30-04-2021
Journalistes influenceurs : « Le circuit de la copie d’un tweet est presque aussi rigoureux que celui d’un article »
- Culture digitale
Une nouvelle génération de journalistes, professionnels des réseaux sociaux, a émergé ces dernières années : qu’ils s’appellent Rémy Buisine, Salomé Saqué, Hugo Clément, Taha Bouhafs ou David Perrotin, chacun dans leur domaine, chacun dans leur style propre, ils représentent une nouvelle manière de se situer par rapport à l’audience.
C’était en 2010, c’était il y a 1000 ans. Libération titrait « Les journalistes, rien que des brandeurs » et fustigeait cette nouvelle génération de rédacteurs qui avaient le mauvais goût de s’exposer sur les réseaux sociaux. Le message était clair : un journaliste n’est pas une marque, n’est pas une entité propre et ne doit en aucune manière faire de l’ombre à son employeur. « Journalistes en herbe, écrivait Libé, si vous êtes suractifs sur les réseaux, que vous soignez votre CV en ligne ou que vous scrutez les occurrences de votre nom sur le Web, c’est que, tel un MonsieurJourdain.com, vous faites du personal branding sans le savoir ». Une décennie plus tard, tout le monde a oublié cette (très) péjorative expression de personal branding et l’usage intensif des réseaux sociaux par les jeunes journalistes est devenu d’une confondante banalité. Plus personne ne se demande si tweeter relève pour un journaliste d’un complexe de Narcisse. Cela fait naturellement partie du job.

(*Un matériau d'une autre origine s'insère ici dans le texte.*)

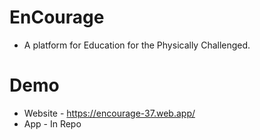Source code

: # EnCourage
- A platform for Education for the Physically Challenged.

# Demo
- Website - https://encourage-37.web.app/
- App - In Repo
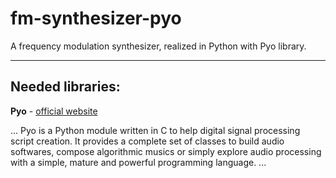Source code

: # fm-synthesizer-pyo

A frequency modulation synthesizer, realized in Python with Pyo library. 

---

## Needed libraries:

**Pyo** - [official website](http://ajaxsoundstudio.com/software/pyo/)

...
Pyo is a Python module written in C to help digital signal processing script creation. It provides a complete set of classes to build audio softwares, compose algorithmic musics or simply explore audio processing with a simple, mature and powerful programming language.
...


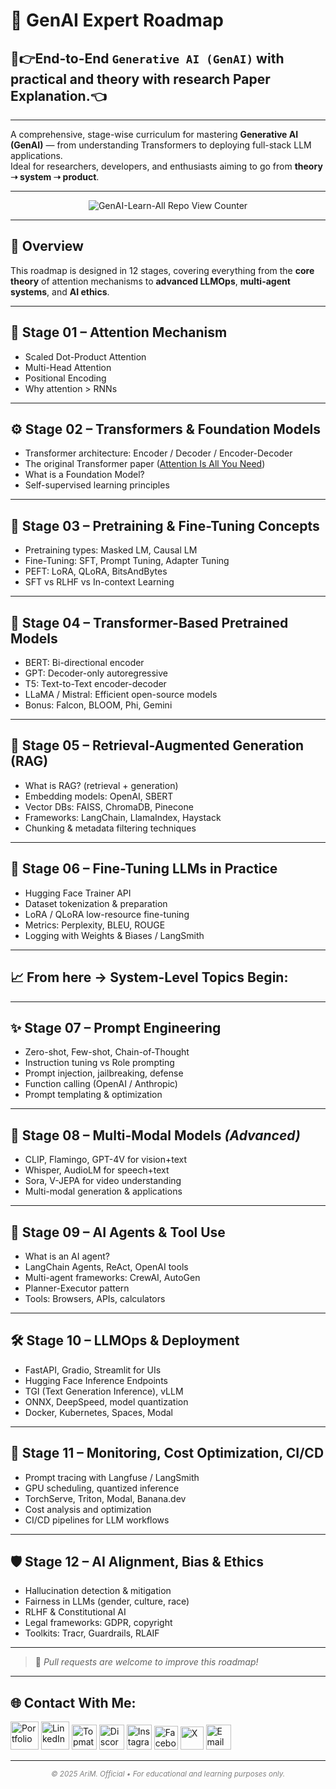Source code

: # 🧠 GenAI Expert Roadmap

## 🧾👉End-to-End `Generative AI (GenAI)` with practical and theory with research Paper Explanation.👈

---

A comprehensive, stage-wise curriculum for mastering **Generative AI (GenAI)** — from understanding Transformers to deploying full-stack LLM applications.  
Ideal for researchers, developers, and enthusiasts aiming to go from **theory ➝ system ➝ product**.

---

<p align="center"><img src="https://komarev.com/ghpvc/?username=AritraOfficial&label=GenAI-Learn-All%20Repo%20Views&color=74a892&style=flat-square" alt="GenAI-Learn-All Repo View Counter" /></p>

---

## 🚀 Overview

This roadmap is designed in 12 stages, covering everything from the **core theory** of attention mechanisms to **advanced LLMOps**, **multi-agent systems**, and **AI ethics**.

---

## 📘 Stage 01 – Attention Mechanism

- Scaled Dot-Product Attention  
- Multi-Head Attention  
- Positional Encoding  
- Why attention > RNNs

---

## ⚙️ Stage 02 – Transformers & Foundation Models

- Transformer architecture: Encoder / Decoder / Encoder-Decoder  
- The original Transformer paper ([Attention Is All You Need](https://arxiv.org/abs/1706.03762))  
- What is a Foundation Model?  
- Self-supervised learning principles

---

## 🎯 Stage 03 – Pretraining & Fine-Tuning Concepts

- Pretraining types: Masked LM, Causal LM  
- Fine-Tuning: SFT, Prompt Tuning, Adapter Tuning  
- PEFT: LoRA, QLoRA, BitsAndBytes  
- SFT vs RLHF vs In-context Learning

---

## 🧠 Stage 04 – Transformer-Based Pretrained Models

- BERT: Bi-directional encoder  
- GPT: Decoder-only autoregressive  
- T5: Text-to-Text encoder-decoder  
- LLaMA / Mistral: Efficient open-source models  
- Bonus: Falcon, BLOOM, Phi, Gemini


---

## 🧠 Stage 05 – Retrieval-Augmented Generation (RAG)

- What is RAG? (retrieval + generation)  
- Embedding models: OpenAI, SBERT  
- Vector DBs: FAISS, ChromaDB, Pinecone  
- Frameworks: LangChain, LlamaIndex, Haystack  
- Chunking & metadata filtering techniques

---

## 🧪 Stage 06 – Fine-Tuning LLMs in Practice

- Hugging Face Trainer API  
- Dataset tokenization & preparation  
- LoRA / QLoRA low-resource fine-tuning  
- Metrics: Perplexity, BLEU, ROUGE  
- Logging with Weights & Biases / LangSmith

---

## 📈 From here → **System-Level Topics Begin**:

---

## ✨ Stage 07 – Prompt Engineering

- Zero-shot, Few-shot, Chain-of-Thought  
- Instruction tuning vs Role prompting  
- Prompt injection, jailbreaking, defense  
- Function calling (OpenAI / Anthropic)  
- Prompt templating & optimization

---

## 🎨 Stage 08 – Multi-Modal Models *(Advanced)*

- CLIP, Flamingo, GPT-4V for vision+text  
- Whisper, AudioLM for speech+text  
- Sora, V-JEPA for video understanding  
- Multi-modal generation & applications

---

## 🧩 Stage 09 – AI Agents & Tool Use

- What is an AI agent?  
- LangChain Agents, ReAct, OpenAI tools  
- Multi-agent frameworks: CrewAI, AutoGen  
- Planner-Executor pattern  
- Tools: Browsers, APIs, calculators

---

## 🛠️ Stage 10 – LLMOps & Deployment

- FastAPI, Gradio, Streamlit for UIs  
- Hugging Face Inference Endpoints  
- TGI (Text Generation Inference), vLLM  
- ONNX, DeepSpeed, model quantization  
- Docker, Kubernetes, Spaces, Modal

---

## 🧩 Stage 11 – Monitoring, Cost Optimization, CI/CD

- Prompt tracing with Langfuse / LangSmith  
- GPU scheduling, quantized inference  
- TorchServe, Triton, Modal, Banana.dev  
- Cost analysis and optimization  
- CI/CD pipelines for LLM workflows

---

## 🛡️ Stage 12 – AI Alignment, Bias & Ethics

- Hallucination detection & mitigation  
- Fairness in LLMs (gender, culture, race)  
- RLHF & Constitutional AI  
- Legal frameworks: GDPR, copyright  
- Toolkits: Tracr, Guardrails, RLAIF

---

> 📣 *Pull requests are welcome to improve this roadmap!*

---

## 🌐 Contact With Me: 
                                               
<a href="https://arim-official.netlify.app/"><img src="https://img.icons8.com/?size=100&id=795qk1cgVrmZ&format=png&color=000000" width="45" alt="Portfolio" /></a>
<a href="https://www.linkedin.com/in/aritramukherjeeofficial/"><img src="https://img.icons8.com/?size=100&id=13930&format=png&color=000000" width="45" alt="LinkedIn" /></a>
<a href="https://topmate.io/aritram_official/"><img src="https://topmate.io/favicon.svg" width="40" alt="Topmate" /></a>
<a href="https://discord.com/users/am_official_"><img src="https://cdn.simpleicons.org/discord/7289DA" width="40" alt="Discord" /></a>
<a href="https://www.instagram.com/aritramukherjee_official/?__pwa=1"><img src="https://raw.githubusercontent.com/rahuldkjain/github-profile-readme-generator/master/src/images/icons/Social/instagram.svg" width="40" alt="Instagram" /></a> 
<a href="https://www.facebook.com/aritra.mukherjee.35762241"><img src="https://cdn.simpleicons.org/facebook/1877F2" width="38" alt="Facebook" /></a>
<a href="https://x.com/aritramofficial"><img src="https://cdn.simpleicons.org/x/FFFFFF" width="37" alt="X" /></a>
<a href="mailto:aritra.work.official@gmail.com"><img src="https://cdn.simpleicons.org/gmail/D14634" width="40" alt="Email" /></a>

---

<p align="center" style="color:gray">
  <sub><i>© 2025 AriM. Official • For educational and learning purposes only.</i></sub>
</p>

Journalistes influenceurs, le terme pourrait rebuter, mais il indique simplement que ces nouveaux professionnels ont fédéré une communauté de lecteurs autour de leur nom, au-delà même de leur média. Quelles règles se fixent-ils quand ils publient sur les réseaux ? Quels avantages pour les médias qui les emploient ? Nous en avons discuté avec David Perrotin, 31 ans, journaliste à Mediapart et Salomé Saqué, 26 ans, journaliste à Blast et au Vent se Lève.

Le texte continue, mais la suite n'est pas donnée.